Hypoluxo racial composition (Hispanics excluded from racial categories) (NH = Non-Hispanic)
| Race | Number | Percentage |
|---|---|---|
| White (NH) | 1,987 | 73.95% |
| Black or African American (NH) | 170 | 6.33% |
| Native American or Alaska Native (NH) | 4 | 0.15% |
| Asian (NH) | 38 | 1.41% |
| Pacific Islander or Native Hawaiian (NH) | 1 | 0.04% |
| Some other race (NH) | 27 | 1.00% |
| Two or more races/Multiracial (NH) | 115 | 4.28% |
| Hispanic or Latino (any race) | 345 | 12.84% |
| Total | 2,687 | 100.00% |

According to the 2020 American Community Survey 5-year estimates, there were 717 families residing in the town.

===2010 census===

Hypoluxo Demographics
| 2010 Census | Hypoluxo | Palm Beach County | Florida |
| Total population | 2,588 | 1,320,134 | 18,801,310 |
| Population, percent change, 2000 to 2010 | +28.4% | +16.7% | +17.6% |
| Population density | 4,174.2/sq mi | 670.2/sq mi | 350.6/sq mi |
| White or Caucasian (including White Hispanic) | 87.9% | 73.5% | 75.0% |
| (Non-Hispanic White or Caucasian) | 83.1% | 60.1% | 57.9% |
| Black or African-American | 6.7% | 17.3% | 16.0% |
| Hispanic or Latino (of any race) | 6.8% | 19.0% | 22.5% |
| Asian | 1.7% | 2.4% | 2.4% |
| Native American or Native Alaskan | 0.0% | 0.5% | 0.4% |
| Pacific Islander or Native Hawaiian | 0.0% | 0.1% | 0.1% |
| Two or more races (Multiracial) | 0.6% | 2.3% | 2.5% |
| Some Other Race | 1.5% | 3.9% | 3.6% |

As of the 2010 United States census, there were 2,588 people, 1,189 households, and 641 families residing in the town.

===2000 census===
As of the census of 2000, there were 2,015 people, 1,112 households, and 549 families residing in the town. The population density was 3,389.2 PD/sqmi. There were 1,606 housing units at an average density of 2,701.3 /sqmi. The racial makeup of the town was 90.62% White (87.8% were Non-Hispanic White), 4.22% African American, 0.10% Native American, 1.74% Asian, 0.99% from other races, and 2.33% from two or more races. Hispanic or Latino of any race were 4.57% of the population.

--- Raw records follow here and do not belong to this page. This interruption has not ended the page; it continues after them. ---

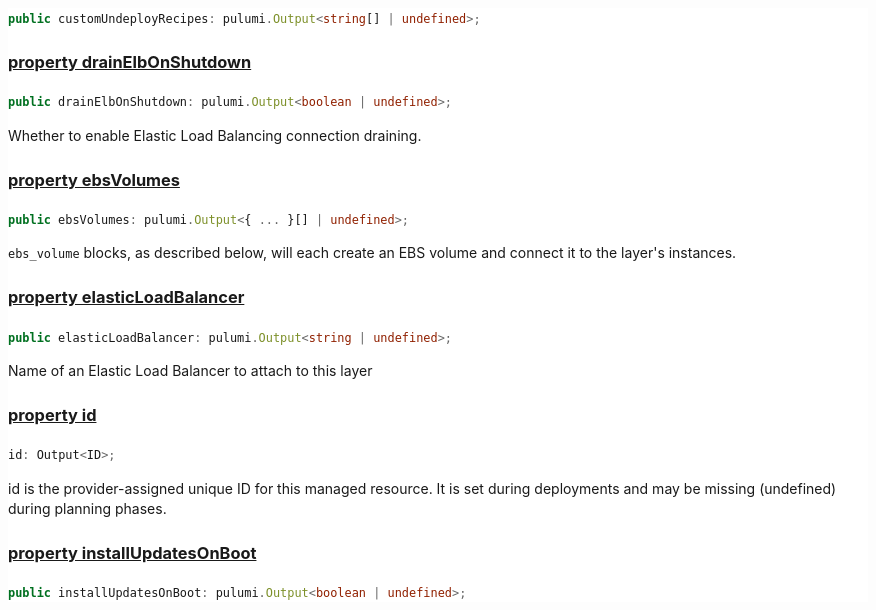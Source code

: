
 ```typescript
public customUndeployRecipes: pulumi.Output<string[] | undefined>;
```

<h3 class="pdoc-member-header">
<a class="pdoc-child-name" href="https://github.com/pulumi/pulumi-aws/blob/master/sdk/nodejs/opsworks/gangliaLayer.ts#L55">property drainElbOnShutdown</a>
</h3>

```typescript
public drainElbOnShutdown: pulumi.Output<boolean | undefined>;
```


Whether to enable Elastic Load Balancing connection draining.

<h3 class="pdoc-member-header">
<a class="pdoc-child-name" href="https://github.com/pulumi/pulumi-aws/blob/master/sdk/nodejs/opsworks/gangliaLayer.ts#L59">property ebsVolumes</a>
</h3>

```typescript
public ebsVolumes: pulumi.Output<{ ... }[] | undefined>;
```


`ebs_volume` blocks, as described below, will each create an EBS volume and connect it to the layer's instances.

<h3 class="pdoc-member-header">
<a class="pdoc-child-name" href="https://github.com/pulumi/pulumi-aws/blob/master/sdk/nodejs/opsworks/gangliaLayer.ts#L63">property elasticLoadBalancer</a>
</h3>

```typescript
public elasticLoadBalancer: pulumi.Output<string | undefined>;
```


Name of an Elastic Load Balancer to attach to this layer

<h3 class="pdoc-member-header">
<a class="pdoc-child-name" href="https://github.com/pulumi/pulumi-aws/blob/master/sdk/nodejs/node_modules/@pulumi/pulumi/resource.d.ts#L80">property id</a>
</h3>

```typescript
id: Output<ID>;
```


id is the provider-assigned unique ID for this managed resource.  It is set during
deployments and may be missing (undefined) during planning phases.

<h3 class="pdoc-member-header">
<a class="pdoc-child-name" href="https://github.com/pulumi/pulumi-aws/blob/master/sdk/nodejs/opsworks/gangliaLayer.ts#L67">property installUpdatesOnBoot</a>
</h3>

```typescript
public installUpdatesOnBoot: pulumi.Output<boolean | undefined>;
```
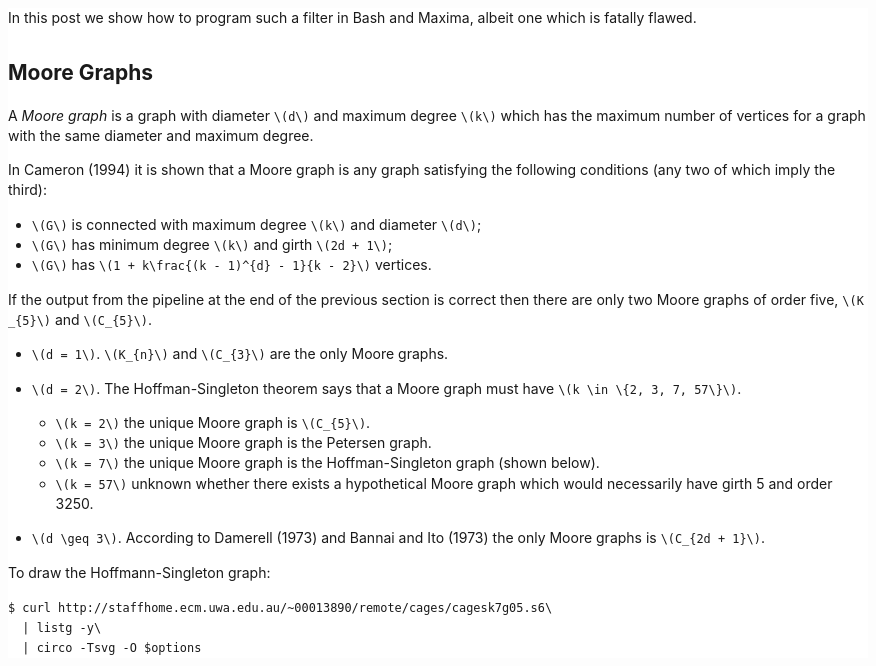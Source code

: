 In this post we show how to program such a filter in Bash and Maxima, albeit one
which is fatally flawed.

## Moore Graphs

A *Moore graph* is a graph with diameter `\(d\)` and maximum degree `\(k\)` which
has the maximum number of vertices for a graph with the same diameter and
maximum degree.

In
Cameron (1994)
it is shown that a Moore graph is any
graph satisfying the following conditions (any two of which imply the third):

-   `\(G\)` is connected with maximum degree `\(k\)` and diameter `\(d\)`;
-   `\(G\)` has minimum degree `\(k\)` and girth `\(2d + 1\)`;
-   `\(G\)` has `\(1 + k\frac{(k - 1)^{d} - 1}{k - 2}\)` vertices.

If the output from the pipeline at the end of the previous section is correct
then there are only two Moore graphs of order five, `\(K_{5}\)` and `\(C_{5}\)`.

-   `\(d = 1\)`. `\(K_{n}\)` and `\(C_{3}\)` are the only Moore graphs.

-   `\(d = 2\)`. The Hoffman-Singleton theorem says that a Moore graph must have
    `\(k \in \{2, 3, 7, 57\}\)`.

    -   `\(k = 2\)` the unique Moore graph is `\(C_{5}\)`.
    -   `\(k = 3\)` the unique Moore graph is the Petersen graph.
    -   `\(k = 7\)` the unique Moore graph is the Hoffman-Singleton graph (shown
        below).
    -   `\(k = 57\)` unknown whether there exists a hypothetical Moore graph which
        would necessarily have girth 5 and order 3250.

-   `\(d \geq 3\)`. According to Damerell (1973) and
    Bannai and Ito (1973) the only Moore graphs is `\(C_{2d + 1}\)`.

To draw the Hoffmann-Singleton graph:

    $ curl http://staffhome.ecm.uwa.edu.au/~00013890/remote/cages/cagesk7g05.s6\
      | listg -y\
      | circo -Tsvg -O $options
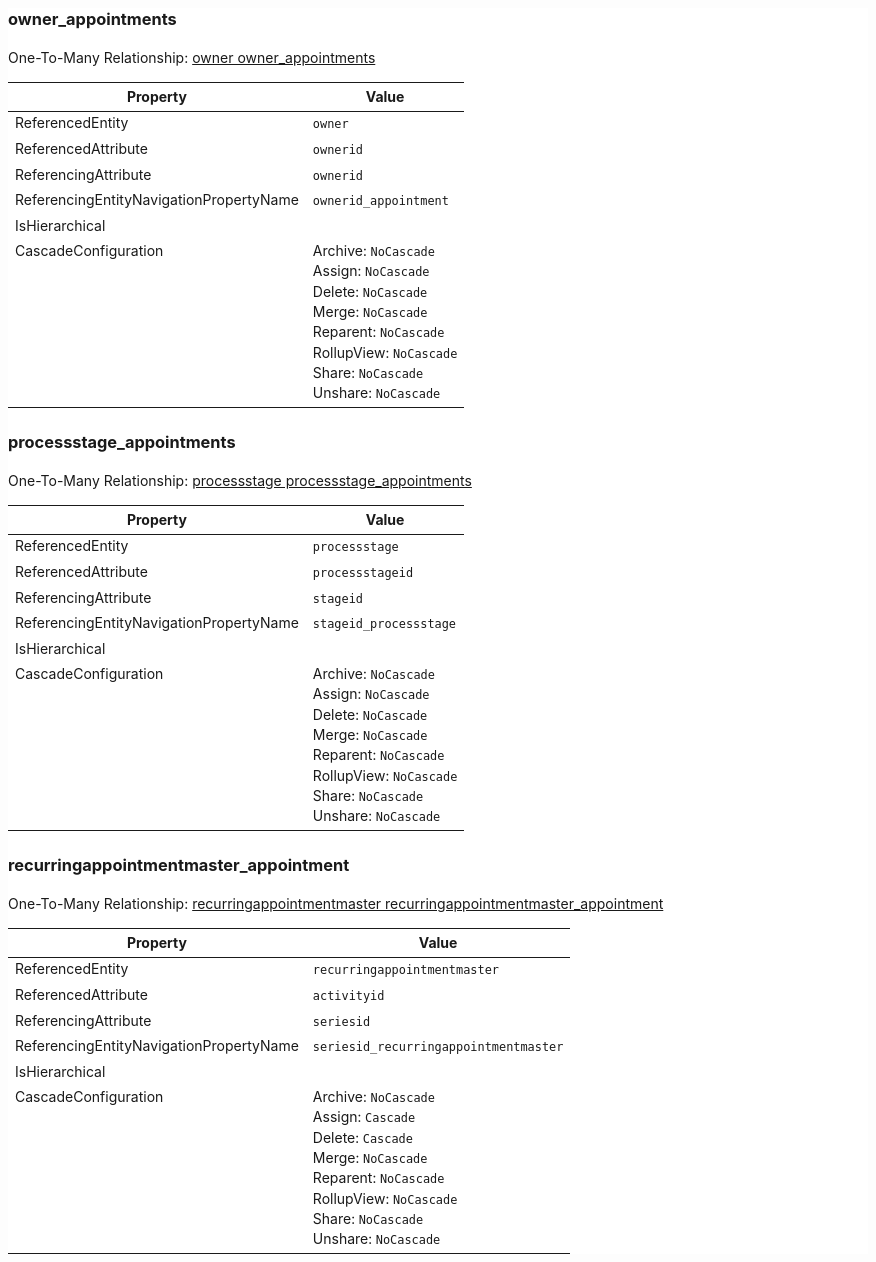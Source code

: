 ### <a name="BKMK_owner_appointments"></a> owner_appointments

One-To-Many Relationship: [owner owner_appointments](owner.md#BKMK_owner_appointments)

|Property|Value|
|---|---|
|ReferencedEntity|`owner`|
|ReferencedAttribute|`ownerid`|
|ReferencingAttribute|`ownerid`|
|ReferencingEntityNavigationPropertyName|`ownerid_appointment`|
|IsHierarchical||
|CascadeConfiguration|Archive: `NoCascade`<br />Assign: `NoCascade`<br />Delete: `NoCascade`<br />Merge: `NoCascade`<br />Reparent: `NoCascade`<br />RollupView: `NoCascade`<br />Share: `NoCascade`<br />Unshare: `NoCascade`|

### <a name="BKMK_processstage_appointments"></a> processstage_appointments

One-To-Many Relationship: [processstage processstage_appointments](processstage.md#BKMK_processstage_appointments)

|Property|Value|
|---|---|
|ReferencedEntity|`processstage`|
|ReferencedAttribute|`processstageid`|
|ReferencingAttribute|`stageid`|
|ReferencingEntityNavigationPropertyName|`stageid_processstage`|
|IsHierarchical||
|CascadeConfiguration|Archive: `NoCascade`<br />Assign: `NoCascade`<br />Delete: `NoCascade`<br />Merge: `NoCascade`<br />Reparent: `NoCascade`<br />RollupView: `NoCascade`<br />Share: `NoCascade`<br />Unshare: `NoCascade`|

### <a name="BKMK_recurringappointmentmaster_appointment"></a> recurringappointmentmaster_appointment

One-To-Many Relationship: [recurringappointmentmaster recurringappointmentmaster_appointment](recurringappointmentmaster.md#BKMK_recurringappointmentmaster_appointment)

|Property|Value|
|---|---|
|ReferencedEntity|`recurringappointmentmaster`|
|ReferencedAttribute|`activityid`|
|ReferencingAttribute|`seriesid`|
|ReferencingEntityNavigationPropertyName|`seriesid_recurringappointmentmaster`|
|IsHierarchical||
|CascadeConfiguration|Archive: `NoCascade`<br />Assign: `Cascade`<br />Delete: `Cascade`<br />Merge: `NoCascade`<br />Reparent: `NoCascade`<br />RollupView: `NoCascade`<br />Share: `NoCascade`<br />Unshare: `NoCascade`|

In 2000, there were 1,112 households, out of which 9.8% had children under the age of 18 living with them, 41.7% were married couples living together, 5.7% had a female householder with no husband present, and 50.6% were non-families. 39.0% of all households were made up of individuals, and 11.5% had someone living alone who was 65 years of age or older. The average household size was 1.81 and the average family size was 2.33.

In 2000, in the town, the population was spread out, with 8.8% under the age of 18, 4.8% from 18 to 24, 30.3% from 25 to 44, 30.6% from 45 to 64, and 25.6% who were 65 years of age or older. The median age was 49 years. For every 100 females, there were 96.0 males. For every 100 females age 18 and over, there were 92.0 males.

In 2000, the median income for a household in the town was $50,284, and the median income for a family was $64,375. Males had a median income of $50,431 versus $32,647 for females. The per capita income for the town was $43,960. About 8.6% of families and 7.1% of the population were below the poverty line, including 10.5% of those under age 18 and 5.5% of those age 65 or over.

As of 2000, English as a first language accounted for 86.65% of all residents, while the mother tongues of French comprised 5.38%, Finnish consisted of 4.52%, Spanish was at 2.42%, and Italian made up 1.02% of the population.

As of 2000, Hypoluxo had the twelfth highest percentage of Canadian residents in the US (tied with four other US areas,) which accounted 5.40% of all residents, while it can be assumed that because of the percentage of Finnish speakers, Finns were around 4.52% of town's population.

==Controversies==
The city government of Hypoluxo claims that certain streets, particularly in Hypoluxo Park, have a "public designation" but are not maintained by the city. As a result, some areas are maintained neither by the city nor any neighborhood association. For example, a seawall on the Intracoastal Waterway in Hypoluxo Park failed in 2019, leading to a dispute over whether the city would pay for repairs.